Thomas Throckmorton, MD, Campbell Clinic, Germantown, Tennessee, USA, outlined the indications for HA and total shoulder replacement (TSR). The use of HA has been controversial over the past 10 years and evidence to date suggests that TSA is superior based on pain relief, function, range of motion, and rate of revision for osteoarthritis [Radnay CS et al. J Shoulder Elbow Surg 2007; Bishop FY, Flatow EL. J Shoulder Elbow Surg 2005; Bryant D et al. J Bone Joint Surg Am 2005; Collins DN et al. J Bone Joint Surg Am 2004]. Long-term studies indicate that the 20-year survival rate of the implant is greater, as well as better pain and function scores, for TSA versus hemiarthroplasty [Bryant D et al. J Bone Joint Surg Am 2005; Lo IK et al. J Bone Joint Surg Am 2005; Sperling JW et al. J Shoulder Elbow Surg 2004]. In addition, a long-term study with 11 years of follow-up demonstrated that only 20% of patients reported excellent outcomes; in contrast, 31% reported moderate to severe pain and 20% had to undergo revision to TSR [Rispoli DM et al. J Bone Joint Surg Am 2006].
Resurfacing hemiarthroplasty theoretically preserves proximal humerus bone stock. Intermediate follow-up of resurfacing demonstrated similar results as stemmed arthroplasty with good pain relief and range of motion improvement [Levy O, Copeland SA. J Shoulder Elbow Surg 2004]. However, little data are available for long-term follow-up. Dr. Throckmorton suggested that hemiarthroplasty is indicated in young or high-demand patients who have reasonable glenoid cartilage and/or a functioning cuff, meaning they can achieve forward elevation of 90° or better.
Ream and run modified HA has also demonstrated improvement in pain, range of motion, and function at up to 4 years of follow-up [Saltzman MD et al. J Shoulder Elbow Surg 2011; Lynch JR et al. J Bone Joint Surg Am 2007]. However, interposition modified HA has shown up to a 70% failure rate by 2 years and has therefore largely been abandoned [Straus EJ et al. J Shoulder Elbow Surg 2013]. Similarly, although lateral meniscus allograft initially showed favorable results, mid-term studies are now demonstrating that the failure rate is 45% at <5 years. Dr. Throckmorton suggested that modified HA may be indicated in young or high-demand patients with glenohumeral arthritis.

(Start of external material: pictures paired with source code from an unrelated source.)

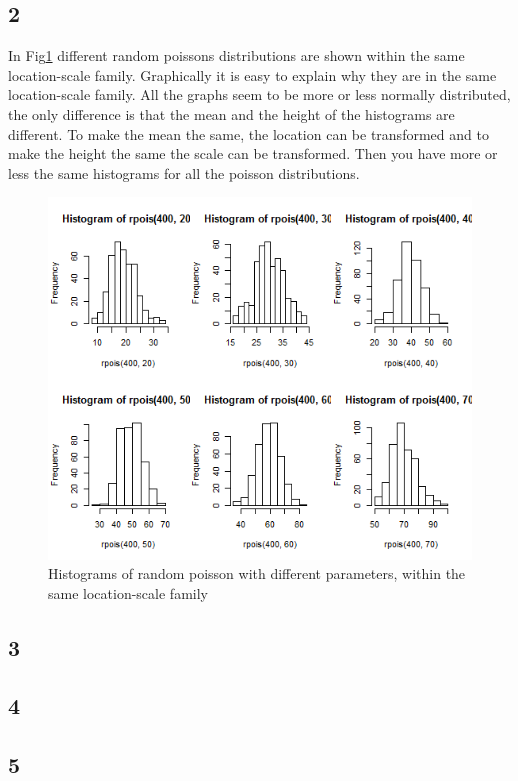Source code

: \documentclass{article}
\begin{document}
    \subsection*{2}
      In Fig\ref{fig:Hist3_2} different random poissons distributions are shown within the same location-scale family.
      Graphically it is easy to explain why they are in the same location-scale family.
      All the graphs seem to be more or less normally distributed,
      the only difference is that the mean and the height of the histograms are different.
      To make the mean the same, the location can be transformed and to make the height the same the scale can be transformed.
      Then you have more or less the same histograms for all the poisson distributions.
      \begin{figure}[H]
          \centering
          \includegraphics[scale=0.3]{../results/3_2.png}
          \caption{Histograms of random poisson with different parameters, within the same location-scale family}
          \label{fig:Hist3_2}
      \end{figure}

    \subsection*{3}
    \subsection*{4}
    \subsection*{5}
    
\end{document}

Indications for TSA include symptomatic glenohumeral arthritis with an intact rotator cuff, and TSA is considered the gold-standard treatment for osteoarthritis. Dr. Throckmorton stated that young to elderly and low-to-medium demand patients with an intact or reparable rotator cuff are candidates for TSA. Long-term studies dating from 1975 to 1981 with up to 17 years of follow-up demonstrated that 83% of patients had long-term pain relief and component retention was present in 87% at 15 years. Another long-term study demonstrated that the 20-year survival of the implant was 85% and the revision rate was only 7% [Deshmukh AV et al. J Shoulder Elbow Surg 2005].
Depending on the shoulder injury, multiple surgical treatment options that range from using a biologically engineered patch, to biologics, to prosthesis use are available. Although controversies exist as to which method is superior, clinical data are accumulating that can serve as a guide for surgeons who treat shoulder injuries.